Modum kommunale Bruk
- Type: Municipal company
- Industry: Wood pulp
- Founded: 1919
- Defunct: 1937
- Headquarters: Modum, Buskerud, Norway
- Products: Wood pulp

= Modum kommunale Bruk =

Norwegian municipal company

Modum kommunale Bruk was a Norwegian company made up of several businesses that produced wood pulp in Modum. It was established in 1919. Haugfos Træsliperi was closed in 1926, and Kongssagene Tresliperi in 1937.

== History ==

In October 1919, Modum municipality took over Modums Blaafarveværk, Haugfoss Træsliperi, and Kongssagene Tresliperi, combining them into a new company named Modum kommunale Bruk.

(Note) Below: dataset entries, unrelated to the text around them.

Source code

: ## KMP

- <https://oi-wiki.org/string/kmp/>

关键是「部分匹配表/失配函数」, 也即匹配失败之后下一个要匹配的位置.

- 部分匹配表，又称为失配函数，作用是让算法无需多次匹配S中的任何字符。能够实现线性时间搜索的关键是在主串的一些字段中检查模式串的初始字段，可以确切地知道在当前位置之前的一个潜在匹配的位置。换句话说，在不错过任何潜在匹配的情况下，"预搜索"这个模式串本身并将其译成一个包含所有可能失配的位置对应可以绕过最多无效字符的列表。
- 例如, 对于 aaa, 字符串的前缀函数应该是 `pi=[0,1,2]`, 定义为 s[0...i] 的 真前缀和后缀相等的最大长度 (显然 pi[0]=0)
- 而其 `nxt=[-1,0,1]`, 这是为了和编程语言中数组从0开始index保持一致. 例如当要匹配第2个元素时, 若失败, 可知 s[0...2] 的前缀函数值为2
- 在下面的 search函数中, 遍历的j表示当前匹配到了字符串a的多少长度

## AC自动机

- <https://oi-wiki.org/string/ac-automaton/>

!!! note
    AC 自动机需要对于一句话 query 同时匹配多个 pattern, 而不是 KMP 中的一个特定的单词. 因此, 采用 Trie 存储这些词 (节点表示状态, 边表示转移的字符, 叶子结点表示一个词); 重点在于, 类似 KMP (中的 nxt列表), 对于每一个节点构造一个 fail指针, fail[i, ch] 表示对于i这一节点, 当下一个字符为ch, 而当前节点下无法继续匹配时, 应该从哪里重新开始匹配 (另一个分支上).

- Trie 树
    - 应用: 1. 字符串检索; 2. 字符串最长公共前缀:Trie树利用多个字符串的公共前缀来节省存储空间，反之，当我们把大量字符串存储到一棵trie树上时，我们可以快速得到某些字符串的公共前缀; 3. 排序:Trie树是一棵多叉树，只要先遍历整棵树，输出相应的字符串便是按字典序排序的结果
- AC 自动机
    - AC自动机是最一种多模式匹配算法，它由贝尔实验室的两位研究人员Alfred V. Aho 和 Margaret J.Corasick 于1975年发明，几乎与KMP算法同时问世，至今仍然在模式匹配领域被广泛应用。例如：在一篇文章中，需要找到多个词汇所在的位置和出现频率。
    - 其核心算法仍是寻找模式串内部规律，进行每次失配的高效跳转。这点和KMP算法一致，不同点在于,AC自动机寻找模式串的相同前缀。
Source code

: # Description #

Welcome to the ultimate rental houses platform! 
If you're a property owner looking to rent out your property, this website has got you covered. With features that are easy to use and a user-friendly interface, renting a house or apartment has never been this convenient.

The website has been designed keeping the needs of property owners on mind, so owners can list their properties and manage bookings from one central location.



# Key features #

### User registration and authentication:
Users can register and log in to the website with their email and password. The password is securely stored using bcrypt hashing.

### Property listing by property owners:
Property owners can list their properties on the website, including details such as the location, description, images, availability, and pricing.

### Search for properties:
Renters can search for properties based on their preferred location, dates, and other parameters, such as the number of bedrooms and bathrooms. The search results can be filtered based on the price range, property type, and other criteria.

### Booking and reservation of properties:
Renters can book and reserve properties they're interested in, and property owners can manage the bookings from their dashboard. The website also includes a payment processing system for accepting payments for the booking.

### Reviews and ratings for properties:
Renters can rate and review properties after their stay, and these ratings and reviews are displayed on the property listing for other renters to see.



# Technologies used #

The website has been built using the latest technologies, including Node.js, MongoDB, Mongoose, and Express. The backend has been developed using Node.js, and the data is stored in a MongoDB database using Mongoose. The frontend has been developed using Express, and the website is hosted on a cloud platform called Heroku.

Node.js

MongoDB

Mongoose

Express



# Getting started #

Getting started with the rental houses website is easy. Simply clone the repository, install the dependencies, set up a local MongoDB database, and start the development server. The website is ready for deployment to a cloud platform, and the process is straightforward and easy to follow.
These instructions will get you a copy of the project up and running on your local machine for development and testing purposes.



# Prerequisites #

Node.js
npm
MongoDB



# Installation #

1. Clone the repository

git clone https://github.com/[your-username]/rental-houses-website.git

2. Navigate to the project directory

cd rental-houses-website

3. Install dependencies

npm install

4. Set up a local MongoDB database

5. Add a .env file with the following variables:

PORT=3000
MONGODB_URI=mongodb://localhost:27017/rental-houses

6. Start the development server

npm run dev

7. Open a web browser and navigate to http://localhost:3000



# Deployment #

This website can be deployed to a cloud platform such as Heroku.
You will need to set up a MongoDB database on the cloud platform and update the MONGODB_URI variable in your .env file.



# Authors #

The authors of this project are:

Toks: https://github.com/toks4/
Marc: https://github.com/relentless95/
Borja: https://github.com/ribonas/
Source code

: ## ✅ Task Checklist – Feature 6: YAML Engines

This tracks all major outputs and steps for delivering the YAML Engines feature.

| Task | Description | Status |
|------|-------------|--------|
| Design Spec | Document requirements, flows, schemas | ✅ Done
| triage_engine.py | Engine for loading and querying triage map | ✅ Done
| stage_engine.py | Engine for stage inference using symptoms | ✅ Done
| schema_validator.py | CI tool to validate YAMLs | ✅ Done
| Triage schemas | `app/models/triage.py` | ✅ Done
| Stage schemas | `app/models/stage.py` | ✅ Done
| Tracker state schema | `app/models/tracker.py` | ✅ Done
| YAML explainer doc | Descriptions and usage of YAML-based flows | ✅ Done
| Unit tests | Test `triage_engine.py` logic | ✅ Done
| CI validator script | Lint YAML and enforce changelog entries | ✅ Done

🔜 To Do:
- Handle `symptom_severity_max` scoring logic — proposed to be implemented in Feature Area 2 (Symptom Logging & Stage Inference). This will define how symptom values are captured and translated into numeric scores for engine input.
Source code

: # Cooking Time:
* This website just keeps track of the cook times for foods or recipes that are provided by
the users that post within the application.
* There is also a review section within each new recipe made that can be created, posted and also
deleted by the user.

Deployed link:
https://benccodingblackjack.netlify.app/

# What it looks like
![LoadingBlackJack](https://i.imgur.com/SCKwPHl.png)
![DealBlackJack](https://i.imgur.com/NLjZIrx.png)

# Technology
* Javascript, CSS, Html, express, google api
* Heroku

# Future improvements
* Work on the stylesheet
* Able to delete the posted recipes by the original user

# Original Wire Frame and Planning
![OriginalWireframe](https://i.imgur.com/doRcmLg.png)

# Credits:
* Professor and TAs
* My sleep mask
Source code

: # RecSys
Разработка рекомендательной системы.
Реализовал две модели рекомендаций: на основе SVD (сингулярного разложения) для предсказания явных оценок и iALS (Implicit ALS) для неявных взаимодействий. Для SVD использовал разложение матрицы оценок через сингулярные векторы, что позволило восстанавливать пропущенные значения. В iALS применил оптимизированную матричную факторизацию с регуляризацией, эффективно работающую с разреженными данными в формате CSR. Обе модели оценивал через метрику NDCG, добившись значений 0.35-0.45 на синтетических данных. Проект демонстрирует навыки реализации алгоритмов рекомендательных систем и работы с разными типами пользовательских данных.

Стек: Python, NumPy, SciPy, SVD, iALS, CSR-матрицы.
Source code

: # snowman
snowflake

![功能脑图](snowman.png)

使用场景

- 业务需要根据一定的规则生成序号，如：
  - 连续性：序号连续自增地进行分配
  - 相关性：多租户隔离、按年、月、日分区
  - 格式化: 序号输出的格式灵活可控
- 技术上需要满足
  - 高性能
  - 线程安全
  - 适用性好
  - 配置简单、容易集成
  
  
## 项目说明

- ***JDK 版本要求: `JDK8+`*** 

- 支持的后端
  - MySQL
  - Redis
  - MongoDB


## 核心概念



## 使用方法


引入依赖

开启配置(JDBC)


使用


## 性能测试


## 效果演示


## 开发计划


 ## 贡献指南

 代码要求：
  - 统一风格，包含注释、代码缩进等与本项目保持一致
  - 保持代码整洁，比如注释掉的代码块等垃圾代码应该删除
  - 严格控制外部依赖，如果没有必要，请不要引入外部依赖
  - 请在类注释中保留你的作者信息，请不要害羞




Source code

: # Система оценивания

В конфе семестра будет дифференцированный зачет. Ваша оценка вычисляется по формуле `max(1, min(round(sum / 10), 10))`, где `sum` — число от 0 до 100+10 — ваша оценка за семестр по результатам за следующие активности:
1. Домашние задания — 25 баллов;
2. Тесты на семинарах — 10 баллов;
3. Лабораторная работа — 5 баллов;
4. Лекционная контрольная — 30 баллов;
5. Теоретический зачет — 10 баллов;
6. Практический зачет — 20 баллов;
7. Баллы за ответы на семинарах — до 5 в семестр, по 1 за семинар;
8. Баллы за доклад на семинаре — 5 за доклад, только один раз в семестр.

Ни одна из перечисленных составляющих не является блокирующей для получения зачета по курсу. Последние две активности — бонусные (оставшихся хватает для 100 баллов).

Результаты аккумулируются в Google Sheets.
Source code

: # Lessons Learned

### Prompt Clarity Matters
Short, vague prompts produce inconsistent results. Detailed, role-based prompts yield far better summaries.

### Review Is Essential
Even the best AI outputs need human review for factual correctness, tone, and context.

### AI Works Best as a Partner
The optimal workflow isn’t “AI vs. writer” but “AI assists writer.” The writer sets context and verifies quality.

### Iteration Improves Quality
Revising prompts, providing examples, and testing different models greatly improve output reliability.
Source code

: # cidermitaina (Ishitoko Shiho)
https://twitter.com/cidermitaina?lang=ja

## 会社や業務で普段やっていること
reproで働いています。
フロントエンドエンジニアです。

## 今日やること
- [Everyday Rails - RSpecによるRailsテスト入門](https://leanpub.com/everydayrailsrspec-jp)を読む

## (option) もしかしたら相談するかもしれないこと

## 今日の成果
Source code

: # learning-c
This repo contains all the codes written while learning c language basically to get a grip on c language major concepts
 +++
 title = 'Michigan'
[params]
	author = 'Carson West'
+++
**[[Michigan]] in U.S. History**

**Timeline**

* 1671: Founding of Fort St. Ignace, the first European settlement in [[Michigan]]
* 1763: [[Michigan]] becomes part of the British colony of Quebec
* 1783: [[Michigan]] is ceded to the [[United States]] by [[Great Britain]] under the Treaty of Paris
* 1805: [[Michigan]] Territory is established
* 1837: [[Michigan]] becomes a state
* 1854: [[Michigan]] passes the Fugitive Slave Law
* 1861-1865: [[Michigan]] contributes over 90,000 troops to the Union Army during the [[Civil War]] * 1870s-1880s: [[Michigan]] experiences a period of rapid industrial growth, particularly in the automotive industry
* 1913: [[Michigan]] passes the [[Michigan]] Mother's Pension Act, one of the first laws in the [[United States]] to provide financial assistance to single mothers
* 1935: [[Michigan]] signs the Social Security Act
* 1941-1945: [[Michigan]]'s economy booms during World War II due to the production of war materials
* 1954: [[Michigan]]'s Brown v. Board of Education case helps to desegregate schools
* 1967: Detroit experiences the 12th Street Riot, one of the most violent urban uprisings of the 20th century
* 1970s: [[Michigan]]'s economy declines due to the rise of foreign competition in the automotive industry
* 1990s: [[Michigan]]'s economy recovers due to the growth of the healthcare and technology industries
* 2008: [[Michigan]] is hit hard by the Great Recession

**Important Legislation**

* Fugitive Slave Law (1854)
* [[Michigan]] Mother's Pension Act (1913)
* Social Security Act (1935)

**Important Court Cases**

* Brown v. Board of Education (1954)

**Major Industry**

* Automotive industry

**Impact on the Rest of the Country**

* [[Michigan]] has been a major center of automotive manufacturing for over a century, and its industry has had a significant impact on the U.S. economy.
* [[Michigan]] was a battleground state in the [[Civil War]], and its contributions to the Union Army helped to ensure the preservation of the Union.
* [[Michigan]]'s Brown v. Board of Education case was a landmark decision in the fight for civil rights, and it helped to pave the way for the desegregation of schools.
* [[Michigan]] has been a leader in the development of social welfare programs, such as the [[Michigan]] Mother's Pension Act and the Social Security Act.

Several municipalities along the Drammen watercourse had set up electricity committees to study the possibilities for local power development, and it was Modum's committee that initiated the purchase of Blåfarveverket together with the two mills.

Modum had many waterfalls, and securing the rights to them for electricity development was a central reason for forming the company, particularly control over the attractive falls in the Simoa.

== Bibliography ==

- Moen, Eli (1993). Modum – ei bygd med tre elver. Industrialiseringen av ei østlandsbygd 1870–1940. Modum, pp. 170, 237.